Environment:DataTalksClub Data engineering zoomcamp Kafka Confluent Environment
| Knowledge Sources | |
|---|---|
| Domains | Stream_Processing, Infrastructure |
| Last Updated | 2026-02-09 07:00 GMT |
07-streaming/python/docker/kafka/docker-compose.yml 07-streaming/python/requirements.txt
Overview
Docker Compose environment with Confluent Platform 7.2.0 (Kafka, Zookeeper, Schema Registry, Control Center) and Python streaming libraries (kafka-python, confluent_kafka, PySpark) for stream processing.
Description
This environment provides the Confluent Platform Kafka cluster for stream processing workflows. It includes a full Confluent stack with Kafka broker, Zookeeper, Schema Registry for Avro/JSON schema management, Control Center for monitoring, and Kafka REST Proxy. The Python layer includes kafka-python for JSON producer/consumer patterns and PySpark Structured Streaming for stream-to-stream transformations. Kafka broker listens on both internal (29092) and external (9092) ports.
Usage
Use this environment for any stream processing workflow involving Kafka message production, consumption, or PySpark Structured Streaming. It is the mandatory prerequisite for running the Kafka_Docker_Compose_Setup, Ride_Data_Model, JsonProducer_Implementation, JsonConsumer_Implementation, PySpark_Kafka_ReadStream, and PySpark_WriteStream_Sink implementations.
System Requirements
| Category | Requirement | Notes |
|---|---|---|
| OS | Linux, macOS, or Windows with Docker | Docker Desktop or Docker Engine required |
| RAM | 8GB minimum | Confluent Platform is memory-intensive (multiple JVM services) |
| Disk | ~5GB free | For Docker images and Kafka log segments |
| Ports | 9092, 2181, 8081, 8082, 9021 | Kafka, Zookeeper, Schema Registry, REST Proxy, Control Center |
Dependencies
Container Images
- `confluentinc/cp-kafka:7.2.0` (Kafka broker)

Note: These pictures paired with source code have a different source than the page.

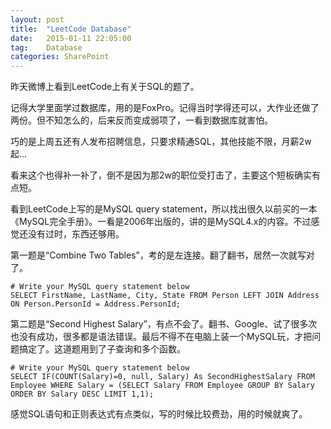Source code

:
 ```yaml
---
layout: post
title:  "LeetCode Database"
date:   2015-01-11 22:05:00
tag:    Database
categories: SharePoint
---
```

昨天微博上看到LeetCode上有关于SQL的题了。

记得大学里面学过数据库，用的是FoxPro。记得当时学得还可以，大作业还做了两份。但不知怎么的，后来反而变成弱项了，一看到数据库就害怕。

巧的是上周五还有人发布招聘信息，只要求精通SQL，其他技能不限，月薪2w起...

看来这个也得补一补了，倒不是因为那2w的职位受打击了，主要这个短板确实有点短。

看到LeetCode上写的是MySQL query statement，所以找出很久以前买的一本《MySQL完全手册》。一看是2006年出版的，讲的是MySQL4.x的内容。不过感觉还没有过时，东西还够用。

第一题是“Combine Two Tables”，考的是左连接。翻了翻书，居然一次就写对了。

    # Write your MySQL query statement below
    SELECT FirstName, LastName, City, State FROM Person LEFT JOIN Address ON Person.PersonId = Address.PersonId;

第二题是“Second Highest Salary”，有点不会了。翻书、Google、试了很多次也没有成功，很多都是语法错误。最后不得不在电脑上装一个MySQL玩，才把问题搞定了。这道题用到了子查询和多个函数。

    # Write your MySQL query statement below
    SELECT IF(COUNT(Salary)=0, null, Salary) As SecondHighestSalary FROM Employee WHERE Salary = (SELECT Salary FROM Employee GROUP BY Salary ORDER BY Salary DESC LIMIT 1,1);

感觉SQL语句和正则表达式有点类似，写的时候比较费劲，用的时候就爽了。
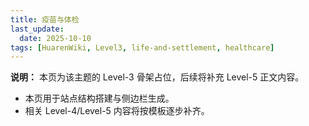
 ```yaml
---
title: 疫苗与体检
last_update:
  date: 2025-10-10
tags: [HuarenWiki, Level3, life-and-settlement, healthcare]
---
```

**说明：** 本页为该主题的 Level-3 骨架占位，后续将补充 Level-5 正文内容。

- 本页用于站点结构搭建与侧边栏生成。
- 相关 Level-4/Level-5 内容将按模板逐步补齐。
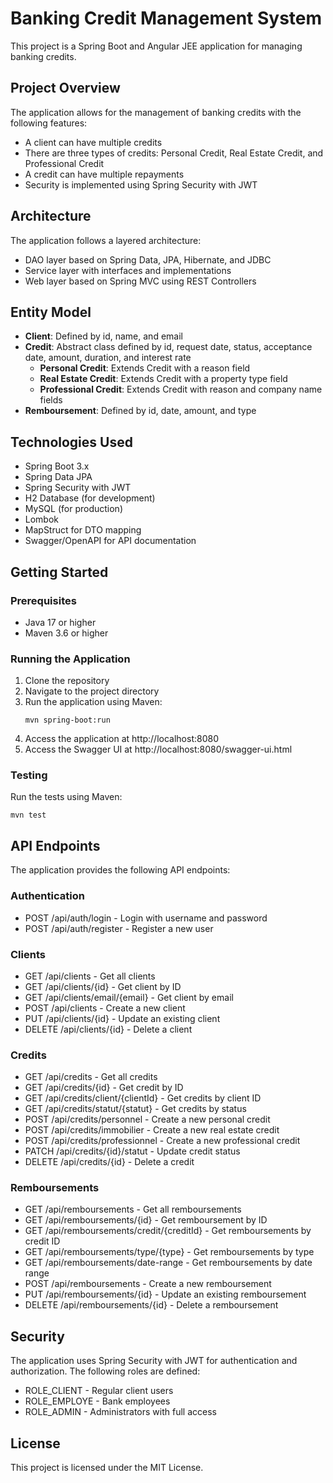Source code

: # Banking Credit Management System

This project is a Spring Boot and Angular JEE application for managing banking credits.

## Project Overview

The application allows for the management of banking credits with the following features:
- A client can have multiple credits
- There are three types of credits: Personal Credit, Real Estate Credit, and Professional Credit
- A credit can have multiple repayments
- Security is implemented using Spring Security with JWT

## Architecture

The application follows a layered architecture:
- DAO layer based on Spring Data, JPA, Hibernate, and JDBC
- Service layer with interfaces and implementations
- Web layer based on Spring MVC using REST Controllers

## Entity Model

- **Client**: Defined by id, name, and email
- **Credit**: Abstract class defined by id, request date, status, acceptance date, amount, duration, and interest rate
  - **Personal Credit**: Extends Credit with a reason field
  - **Real Estate Credit**: Extends Credit with a property type field
  - **Professional Credit**: Extends Credit with reason and company name fields
- **Remboursement**: Defined by id, date, amount, and type

## Technologies Used

- Spring Boot 3.x
- Spring Data JPA
- Spring Security with JWT
- H2 Database (for development)
- MySQL (for production)
- Lombok
- MapStruct for DTO mapping
- Swagger/OpenAPI for API documentation

## Getting Started

### Prerequisites

- Java 17 or higher
- Maven 3.6 or higher

### Running the Application

1. Clone the repository
2. Navigate to the project directory
3. Run the application using Maven:
   ```
   mvn spring-boot:run
   ```
4. Access the application at http://localhost:8080
5. Access the Swagger UI at http://localhost:8080/swagger-ui.html

### Testing

Run the tests using Maven:
```
mvn test
```

## API Endpoints

The application provides the following API endpoints:

### Authentication
- POST /api/auth/login - Login with username and password
- POST /api/auth/register - Register a new user

### Clients
- GET /api/clients - Get all clients
- GET /api/clients/{id} - Get client by ID
- GET /api/clients/email/{email} - Get client by email
- POST /api/clients - Create a new client
- PUT /api/clients/{id} - Update an existing client
- DELETE /api/clients/{id} - Delete a client

### Credits
- GET /api/credits - Get all credits
- GET /api/credits/{id} - Get credit by ID
- GET /api/credits/client/{clientId} - Get credits by client ID
- GET /api/credits/statut/{statut} - Get credits by status
- POST /api/credits/personnel - Create a new personal credit
- POST /api/credits/immobilier - Create a new real estate credit
- POST /api/credits/professionnel - Create a new professional credit
- PATCH /api/credits/{id}/statut - Update credit status
- DELETE /api/credits/{id} - Delete a credit

### Remboursements
- GET /api/remboursements - Get all remboursements
- GET /api/remboursements/{id} - Get remboursement by ID
- GET /api/remboursements/credit/{creditId} - Get remboursements by credit ID
- GET /api/remboursements/type/{type} - Get remboursements by type
- GET /api/remboursements/date-range - Get remboursements by date range
- POST /api/remboursements - Create a new remboursement
- PUT /api/remboursements/{id} - Update an existing remboursement
- DELETE /api/remboursements/{id} - Delete a remboursement

## Security

The application uses Spring Security with JWT for authentication and authorization. The following roles are defined:
- ROLE_CLIENT - Regular client users
- ROLE_EMPLOYE - Bank employees
- ROLE_ADMIN - Administrators with full access

## License

This project is licensed under the MIT License.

- `confluentinc/cp-zookeeper:7.2.0` (Zookeeper)
- `confluentinc/cp-schema-registry:7.2.0` (Schema Registry)
- `confluentinc/cp-enterprise-control-center:7.2.0` (Monitoring UI)
- `confluentinc/cp-kafka-rest:7.2.0` (REST Proxy)
Python Packages
From `07-streaming/python/requirements.txt`:
- `kafka-python` == 1.4.6
- `confluent_kafka`
- `requests`
- `avro`
- `faust`
- `fastavro`
Additional for PySpark Streaming
- `pyspark` (with Kafka connector jars)
- Java JDK 8 or 11
Credentials
No authentication credentials required for the development setup. Kafka runs without SASL/SSL in development mode.
Quick Install
# Create the Docker network
docker network create kafka-spark-network
# Start Kafka cluster
cd 07-streaming/python/docker/kafka
docker compose up -d
# Install Python dependencies
pip install kafka-python==1.4.6 confluent_kafka requests avro fastavro
Code Evidence
Kafka broker image from `docker-compose.yml:8`:
broker:
image: confluentinc/cp-kafka:7.2.0
Kafka listener configuration from `docker-compose.yml:18-21`:
KAFKA_LISTENER_SECURITY_PROTOCOL_MAP: PLAINTEXT:PLAINTEXT,PLAINTEXT_HOST:PLAINTEXT
KAFKA_LISTENERS: PLAINTEXT://broker:29092,PLAINTEXT_HOST://broker:9092
KAFKA_ADVERTISED_LISTENERS: PLAINTEXT://broker:29092,PLAINTEXT_HOST://localhost:9092
Python kafka-python dependency from `requirements.txt:1`:
kafka-python==1.4.6
PySpark Kafka connection from `streaming.py:9-16`:
df_stream = spark \
.readStream \
.format("kafka") \
.option("kafka.bootstrap.servers", "localhost:9092,broker:29092") \
.option("subscribe", consume_topic) \
.option("startingOffsets", "earliest") \
.option("checkpointLocation", "checkpoint") \
.load()
Common Errors
| Error Message | Cause | Solution |
|---|---|---|
| `NoBrokersAvailable` | Kafka broker not running or wrong bootstrap servers | Start Docker Compose and use `localhost:9092` from host or `broker:29092` from containers |
| `SchemaRegistryError` | Schema Registry not reachable | Ensure Schema Registry container is running on port 8081 |
| Network `kafka-spark-network` not found | Docker network not created | Run `docker network create kafka-spark-network` before starting |
Compatibility Notes
- Dual listener setup: Kafka broker exposes two listeners: `PLAINTEXT://broker:29092` for inter-container communication and `PLAINTEXT_HOST://localhost:9092` for host access. Use the correct address based on your context.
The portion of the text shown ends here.